Mathematics, Department of

 

Date of this Version

5-2015

Comments

A DISSERTATION Presented to the Faculty of The Graduate College at the University of Nebraska In Partial Fulfillment of Requirements For the Degree of Doctor of Philosophy, Major: Mathematics, Under the Supervision of Professor Jamie Radcliffe. Lincoln, Nebraska: May, 2015

Copyright (c) 2015 Lauren Keough

Abstract

This dissertation answers several questions in extremal graph theory, each concerning the maximum or minimum number of certain substructures a graph can have, given that it must satisfy certain properties. In recent years there has been increased interest in such problems, which are extremal problems for "counting" parameters of graphs.
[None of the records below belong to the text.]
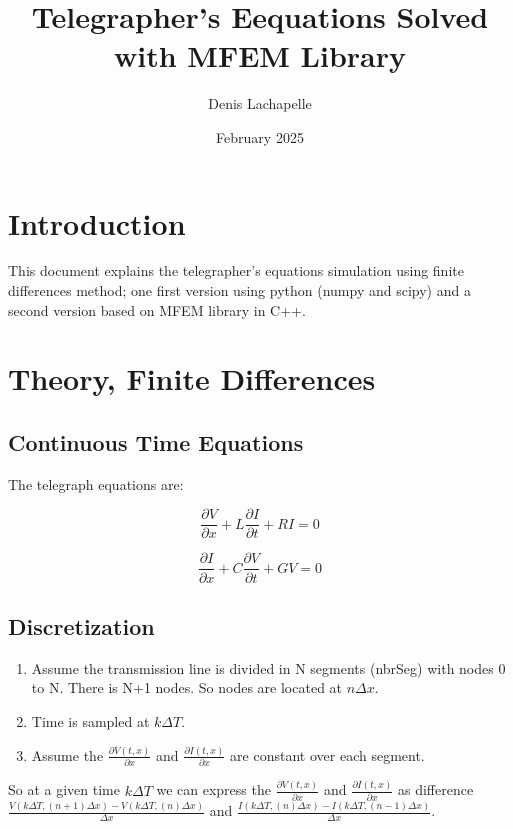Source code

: \documentclass[12pt, letterpaper]{article}
\title{Telegrapher's Eequations Solved with MFEM Library}
\author{Denis Lachapelle}
\date{February 2025}
\begin{document}
\maketitle

\section{Introduction}
This document explains the telegrapher's equations simulation using finite differences method; one first version using python (numpy and scipy) and a second version based on MFEM library in C++.


\section{Theory, Finite Differences}
\subsection{Continuous Time Equations}

The telegraph equations are:

\begin{equation}\frac{\partial{V}}{\partial{x}} + L \frac{\partial{I}}{\partial{t}} + R I = 0\end{equation}


\begin{equation}\frac{\partial{I}}{\partial{x}} + C \frac{\partial{V}}{\partial{t}} + G V = 0\end{equation}

\subsection{Discretization}

\begin{enumerate}
\item Assume the transmission line is divided in N segments (nbrSeg) with nodes 0 to N. There is N+1 nodes. So nodes are located at $n \Delta x$.
\item Time is sampled at $k \Delta T$.
\item Assume the $\frac{\partial V(t, x)}{\partial x}$ and $\frac{\partial I(t, x)}{\partial x}$ are constant over each segment.
\end{enumerate}

So at a given time $k \Delta T$ we can express the $\frac{\partial V(t, x)}{\partial x}$ and $\frac{\partial I(t, x)}{\partial x}$ as difference  $\frac{V(k \Delta T, (n+1) \Delta x) - V(k \Delta T, (n) \Delta x)}{\Delta x}$ and  $\frac{I(k \Delta T, (n) \Delta x) - I(k \Delta T, (n-1) \Delta x)}{\Delta x}$.\\
\end{document}
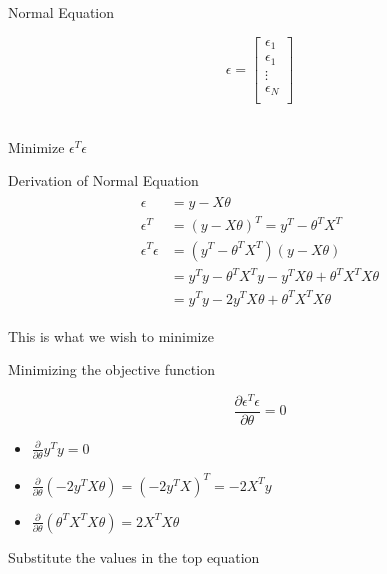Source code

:\documentclass{beamer}
\begin{document}
\begin{frame}{Normal Equation}
    
\begin{equation*}
 \epsilon = 
\begin{bmatrix}
    \epsilon_{1} \\
    \epsilon_{1} \\
    \vdots \\
    \epsilon_{N} \\
\end{bmatrix}
\end{equation*}
\\
\begin{center}
    Minimize $\epsilon^{T}\epsilon$    
\end{center}
\end{frame}

\begin{frame}{Derivation of Normal Equation}
\begin{align}
\label{eqn*:eqlabel}
\begin{split}
   \epsilon &= y - X\theta \\
\epsilon^{T} &= (y-X\theta)^{T} = y^{T} - \theta^{T}X^{T}\\
\epsilon^{T}\epsilon &= (y^{T} - \theta^{T}X^{T})(y - X\theta)\\
&=y^{T}y - \theta^{T}X^{T}y - y^{T}X\theta+\theta^{T}X^{T}X\theta\\
&=y^{T}y - 2y^{T}X\theta+\theta^{T}X^{T}X\theta
\end{split}
\end{align}

This is what we wish to minimize
\end{frame}

\begin{frame}{Minimizing the objective function}
    
    
    \begin{equation}
        \frac{\partial \epsilon^{T} \epsilon}{\partial \theta} = 0    
    \end{equation}
    
    
    
    \begin{itemize}
        \item $
    \frac{\partial }{\partial \theta} y^{T}y= 0
    $
    \item $
    \frac{\partial }{\partial \theta}(-2y^{T}X\theta ) = (-2y^{T}X)^{T} = -2X^{T}y
    $
    \item $ \frac{\partial}{\partial\theta} (\theta^{T}X^{T}X\theta) = 2X^{T}X\theta$
    \end{itemize}
    
    Substitute the values in the top equation
    
\end{frame}
\end{document}
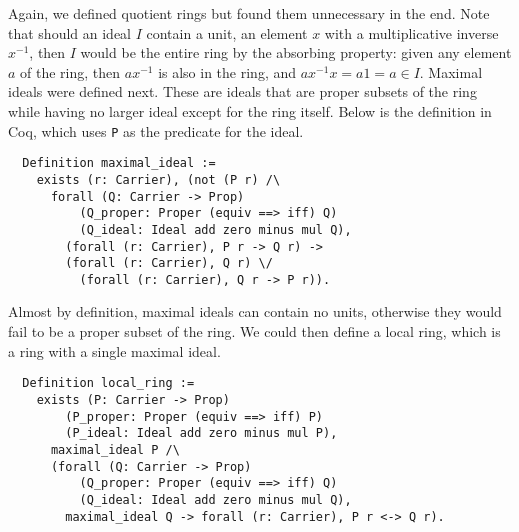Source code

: \documentclass{article}
\begin{document}
Again, we defined quotient rings but found them unnecessary in the end. Note
that should an ideal \(I\) contain a unit, an element \(x\) with a
multiplicative inverse \(x^{-1}\), then \(I\) would be the entire ring by the
absorbing property: given any element \(a\) of the ring, then \(a x^{-1}\) is
also in the ring, and \(a x^{-1} x = a 1 = a\in I\). Maximal ideals were
defined next. These are ideals that are proper subsets of the ring while having
no larger ideal except for the ring itself. Below is the definition in Coq,
which uses \texttt{P} as the predicate for the ideal.
\begin{verbatim}
  Definition maximal_ideal :=
    exists (r: Carrier), (not (P r) /\
      forall (Q: Carrier -> Prop)
          (Q_proper: Proper (equiv ==> iff) Q)
          (Q_ideal: Ideal add zero minus mul Q),
        (forall (r: Carrier), P r -> Q r) ->
        (forall (r: Carrier), Q r) \/
          (forall (r: Carrier), Q r -> P r)).
\end{verbatim}
Almost by definition, maximal ideals can contain no units, otherwise they would
fail to be a proper subset of the ring. We could then define a local ring,
which is a ring with a single maximal ideal.
\begin{verbatim}
  Definition local_ring :=
    exists (P: Carrier -> Prop)
        (P_proper: Proper (equiv ==> iff) P)
        (P_ideal: Ideal add zero minus mul P),
      maximal_ideal P /\
      (forall (Q: Carrier -> Prop)
          (Q_proper: Proper (equiv ==> iff) Q)
          (Q_ideal: Ideal add zero minus mul Q),
        maximal_ideal Q -> forall (r: Carrier), P r <-> Q r).
\end{verbatim}
\end{document}

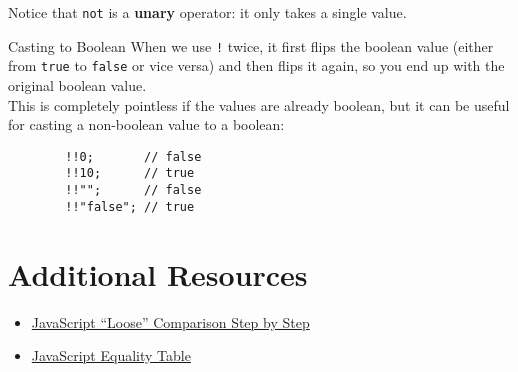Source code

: Notice that \texttt{not} is a \textbf{unary} operator: it only takes a single value.

\pagebreak

\begin{infobox}{Casting to Boolean}
    When we use \texttt{!} twice, it first flips the boolean value (either from \texttt{true} to \texttt{false} or vice versa) and then flips it again, so you end up with the original boolean value.
    \\

    This is completely pointless if the values are already boolean, but it can be useful for casting a non-boolean value to a boolean:

    \begin{verbatim}
        !!0;       // false
        !!10;      // true
        !!"";      // false
        !!"false"; // true
    \end{verbatim}

\end{infobox}


\section{Additional Resources}

\begin{itemize}[leftmargin=*]
    \item \href{https://felix-kling.de/js-loose-comparison/}{JavaScript ``Loose'' Comparison Step by Step}
    \item \href{https://dorey.github.io/JavaScript-Equality-Table/}{JavaScript Equality Table}
\end{itemize}
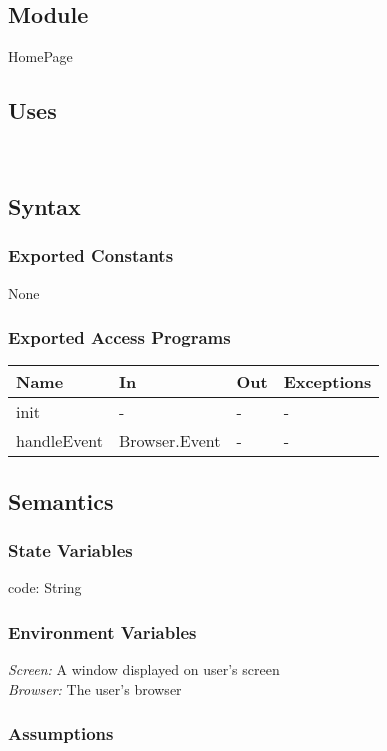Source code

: \documentclass[12pt, titlepage]{article}
\begin{document}
\subsection{Module}
HomePage
\subsection{Uses}
\\

\subsection{Syntax}

\subsubsection{Exported Constants}
None
\subsubsection{Exported Access Programs}
\begin{center}
\begin{tabular}{p{2cm} p{4cm} p{4cm} p{2cm}}
\hline
\textbf{Name} & \textbf{In} & \textbf{Out} & \textbf{Exceptions} \\
\hline
init & - & - & - \\
handleEvent & Browser.Event & - & -\\
\hline
\end{tabular}
\end{center}
\subsection{Semantics}
\subsubsection{State Variables}

code: String

\subsubsection{Environment Variables}
\textit{Screen: } A window displayed on user's screen\\
\textit{Browser: } The user's browser

\subsubsection{Assumptions}
\end{document}
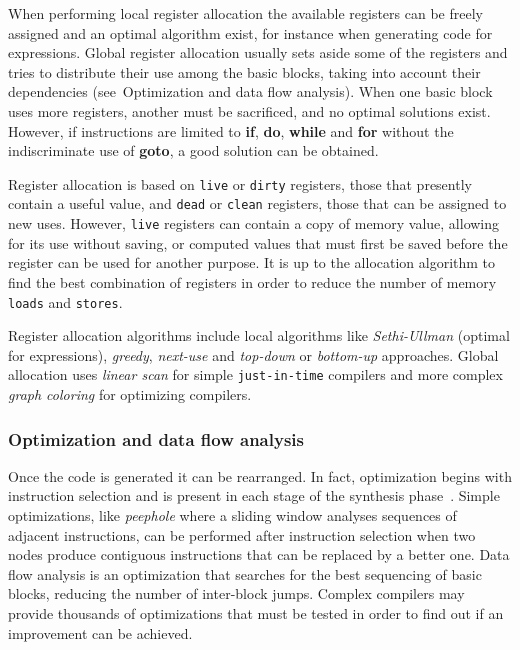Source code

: When performing local register allocation the available registers can be freely
assigned and an optimal algorithm exist, for instance when generating code for
expressions.  Global register allocation usually sets aside some of the
registers and tries to distribute their use among the basic blocks, taking into
account their dependencies (see~Optimization and data flow analysis).
When one basic block uses more
registers, another must be sacrificed, and no optimal solutions exist.  However,
if instructions are limited to {\bf if}, {\bf do}, {\bf while} and {\bf for}
without the indiscriminate use of {\bf goto}, a good solution can be obtained.

Register allocation is based on {\tt live} or {\tt dirty} registers, those that
presently contain a useful value, and {\tt dead} or {\tt clean} registers,
those that can be assigned to new uses.
However, {\tt live} registers can contain a copy of
memory value, allowing for its use without saving, or computed values that must
first be saved before the register can be used for another purpose.  It is up to
the allocation algorithm to find the best combination of registers in order to
reduce the number of memory {\tt loads} and {\tt stores}.

Register allocation algorithms include local algorithms like {\em Sethi-Ullman}
(optimal for expressions), {\em greedy}, {\em next-use} and {\em top-down} or
{\em bottom-up} approaches.  Global allocation uses {\em linear scan} for simple
{\tt just-in-time} compilers and more complex {\em graph coloring} for optimizing
compilers.

\subsubsection{Optimization and data flow analysis} \label{dataflow}

Once the code is generated it can be rearranged.  In fact, optimization begins
with instruction selection and is present in each stage of the synthesis
phase~\cite{allen01,muchnick97}.
Simple optimizations, like {\em peephole} where a sliding window analyses
sequences of adjacent instructions, can be performed after instruction
selection when two nodes produce contiguous instructions that can be
replaced by a better one.
Data flow analysis is an optimization that searches for the best
sequencing of basic blocks, reducing the number of inter-block jumps.  Complex
compilers may provide thousands of optimizations that must be tested in order to
find out if an improvement can be achieved.

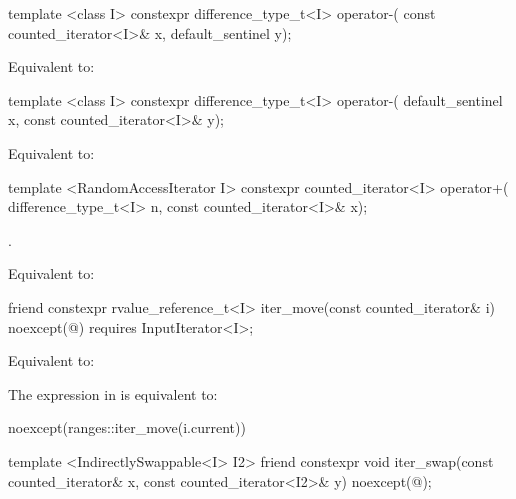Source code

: \begin{itemdecl}
template <class I>
  constexpr difference_type_t<I> operator-(
    const counted_iterator<I>& x, default_sentinel y);
\end{itemdecl}

\begin{itemdescr}
\pnum
\effects Equivalent to:
\end{itemdescr}

\begin{itemdecl}
template <class I>
  constexpr difference_type_t<I> operator-(
    default_sentinel x, const counted_iterator<I>& y);
\end{itemdecl}

\begin{itemdescr}
\pnum
\effects Equivalent to:
\end{itemdescr}

%
%
\begin{itemdecl}
template <RandomAccessIterator I>
  constexpr counted_iterator<I> operator+(
    difference_type_t<I> n, const counted_iterator<I>& x);
\end{itemdecl}

\begin{itemdescr}
\pnum
\requires {}.

\pnum
\effects Equivalent to:
\end{itemdescr}

%
%
\begin{itemdecl}
friend constexpr rvalue_reference_t<I> iter_move(const counted_iterator& i)
  noexcept(@\seebelow@)
    requires InputIterator<I>;
\end{itemdecl}

\begin{itemdescr}
\pnum
\effects Equivalent to: 

\pnum
\remarks The expression in  is equivalent to:
\begin{codeblock}
noexcept(ranges::iter_move(i.current))
\end{codeblock}
\end{itemdescr}

%
%
\begin{itemdecl}
template <IndirectlySwappable<I> I2>
  friend constexpr void iter_swap(const counted_iterator& x, const counted_iterator<I2>& y)
    noexcept(@\seebelow@);
\end{itemdecl}

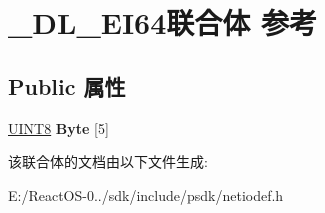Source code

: \hypertarget{union___d_l___e_i64}{}\section{\+\_\+\+D\+L\+\_\+\+E\+I64联合体 参考}
\label{union___d_l___e_i64}
\subsection*{Public 属性}
\begin{DoxyCompactItemize}
\item 
\mbox{\label{union___d_l___e_i64_a7c9214fdfeceadc86c0244b40268ea2e}} 
\hyperlink{_processor_bind_8h_ab27e9918b538ce9d8ca692479b375b6a}{U\+I\+N\+T8} {\bfseries Byte} \mbox{[}5\mbox{]}
\end{DoxyCompactItemize}


该联合体的文档由以下文件生成\+:\begin{DoxyCompactItemize}
\item 
E\+:/\+React\+O\+S-\/0../sdk/include/psdk/netiodef.\+h\end{DoxyCompactItemize}
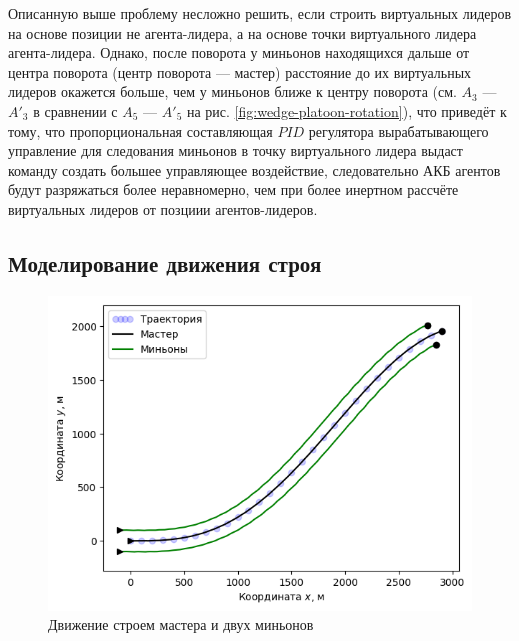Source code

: \documentclass[12pt,a4paper]{article}
\begin{document}
Описанную выше проблему несложно решить, если строить виртуальных лидеров на основе позиции не агента-лидера, а на основе точки виртуального лидера агента-лидера. Однако, после поворота у миньонов находящихся дальше от центра поворота (центр поворота — мастер) расстояние до их виртуальных лидеров окажется больше, чем у миньонов ближе к центру поворота (см. $A_3$ — $A'_3$ в сравнении с $A_5$ — $A'_5$ на рис. \ref{fig:wedge-platoon-rotation}), что приведёт к тому, что пропорциональная составляющая $PID$ регулятора вырабатывающего управление для следования миньонов в точку виртуального лидера выдаст команду создать большее управляющее воздействие, следовательно АКБ агентов будут разряжаться более неравномерно, чем при более инертном рассчёте виртуальных лидеров от позциии агентов-лидеров.
\subsection{Моделирование движения строя}


\begin{figure}[!htbp]
	\centering
	\includegraphics[width=0.7\linewidth]{platoon-trajectory-0}
	\caption{Движение строем мастера и двух миньонов}
	\label{fig:platoon-trajectory-0}
\end{figure}
\end{document}

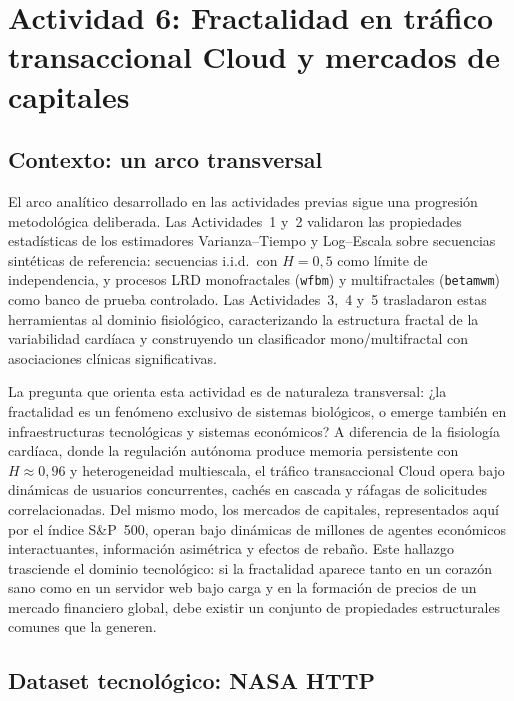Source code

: \newpage
\section{Actividad 6: Fractalidad en tráfico transaccional Cloud y mercados de capitales}

\subsection{Contexto: un arco transversal}

El arco analítico desarrollado en las actividades previas sigue una progresión
metodológica deliberada. Las Actividades~1 y~2 validaron las propiedades
estadísticas de los estimadores Varianza--Tiempo y Log--Escala sobre secuencias
sintéticas de referencia: secuencias i.i.d.\ con $H=0{,}5$ como límite de
independencia, y procesos LRD monofractales (\texttt{wfbm}) y multifractales
(\texttt{betamwm}) como banco de prueba controlado. Las Actividades~3,~4 y~5
trasladaron estas herramientas al dominio fisiológico, caracterizando la
estructura fractal de la variabilidad cardíaca y construyendo un clasificador
mono/multifractal con asociaciones clínicas significativas.

La pregunta que orienta esta actividad es de naturaleza transversal: ¿la
fractalidad es un fenómeno exclusivo de sistemas biológicos, o emerge también en
infraestructuras tecnológicas y sistemas económicos? A diferencia de la fisiología cardíaca, donde la
regulación autónoma produce memoria persistente con $H\approx0{,}96$ y
heterogeneidad multiescala, el tráfico transaccional Cloud opera bajo dinámicas
de usuarios concurrentes, cachés en cascada y ráfagas de solicitudes
correlacionadas. Del mismo modo, los mercados de capitales, representados aquí
por el índice S\&P~500, operan bajo dinámicas de millones de agentes económicos
interactuantes, información asimétrica y efectos de rebaño. Este hallazgo trasciende el dominio tecnológico: si la
fractalidad aparece tanto en un corazón sano como en un servidor web bajo carga
y en la formación de precios de un mercado financiero global,
debe existir un conjunto de propiedades estructurales comunes que la generen.

\subsection{Dataset tecnológico: NASA HTTP}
The results in this dissertation focus on graphs that have n vertices and e edges and 3-uniform hypergraphs that have n vertices and e edges.

We first observe in the preliminaries chapter that for graphs with a fixed number of vertices and edges there is a threshold graph attaining the minimum number of matchings. The first two major results develop this fact in two different directions. In Chapter 3 we consider the problem of maximizing the number of matchings in the class of threshold graphs. We solve the problem completely, concluding that a graph in this class has the maximum number of matchings if and only if it is almost alternating. The second and more fundamental question is the problem of which threshold graph, and hence which graph, has the minimum number of matchings. Ahlswede and Katona determined which graph has the fewest matchings of size 2. In Chapter 4 we extend this result to all sizes of matchings and to the total number of matchings. We prove that either the lex graph or the colex graph minimizes the number of matchings. We further prove that the lex bipartite graph has the fewest matchings among all bipartite graphs with parts of fixed sizes.

Finally, in Chapter 5, we answer an extremal question about independent sets in hypergraphs. ... The final chapter discusses results about maximizing s-independent sets in r-uniform hypergraphs, the most significant result finds the 3-uniform hypergraph maximizing the number of 2-independent sets for certain numbers of vertices and edges.